Central corneal thickness and progression of the visual field and optic disc in glaucoma

1 Department of Ophthalmology and Visual Sciences, Dalhousie University, Halifax, NS, Canada
2 Department of Physiology and Biophysics, Dalhousie University, Halifax, NS, Canada

Correspondence to:
Balwantray C Chauhan
Department of Ophthalmology and Visual Sciences, Dalhousie University, 2nd Floor Centennial Building, Queen Elizabeth II Health Sciences Centre, Halifax, NS, Canada B3H 2Y9; bal@dal.ca

Accepted for publication 1 February 2005

    ABSTRACT

Aims: To determine whether central corneal thickness (CCT) is a significant predictor of visual field and optic disc progression in open angle glaucoma.

Methods: Data were obtained from a prospective study of glaucoma patients tested with static automated perimetry and confocal scanning laser tomography every 6 months. Progression was determined using a trend based approach called evidence of change (EOC) analysis in which sectoral ordinal scores based on the significance of regression coefficients of visual field pattern deviation and neuroretinal rim area over time are summed. Visual field progression was also determined using the event based glaucoma change probability (GCP) analysis using both total and pattern deviation.
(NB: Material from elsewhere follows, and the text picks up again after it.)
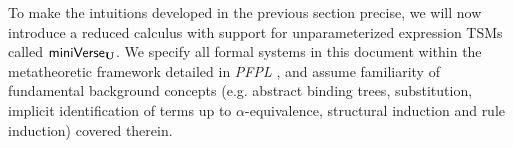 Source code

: 

To make the intuitions developed in the previous section precise, we will now introduce a reduced calculus with support for unparameterized expression TSMs called $\mathsf{miniVerse}_\textbf{U}$. 
We specify all formal systems in this document within the metatheoretic framework detailed in \emph{PFPL} \cite{pfpl}, and assume familiarity of fundamental background concepts (e.g. abstract binding trees, substitution, implicit identification of terms up to $\alpha$-equivalence, structural induction and rule induction) covered therein. %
Results: The sample contained 101 eyes of 54 patients (mean (SD) age 56.5 (9.8) years) with a mean follow up of 9.2 (0.7) years and 20.7 (2.3) sets of examinations every 6 months. Lower CCT was associated with worse baseline visual fields and lower mean IOP in the follow up. In the longitudinal analysis CCT was not correlated with the EOC scores for visual field or optic disc change. In the GCP analyses, there was a tendency for groups classified as progressing to have lower CCT compared to non-progressing groups. In a multivariate analyses accounting for IOP, the opposite was found, whereby higher CCT was associated with visual field progression. None of the independent factors were predictive of optic disc progression.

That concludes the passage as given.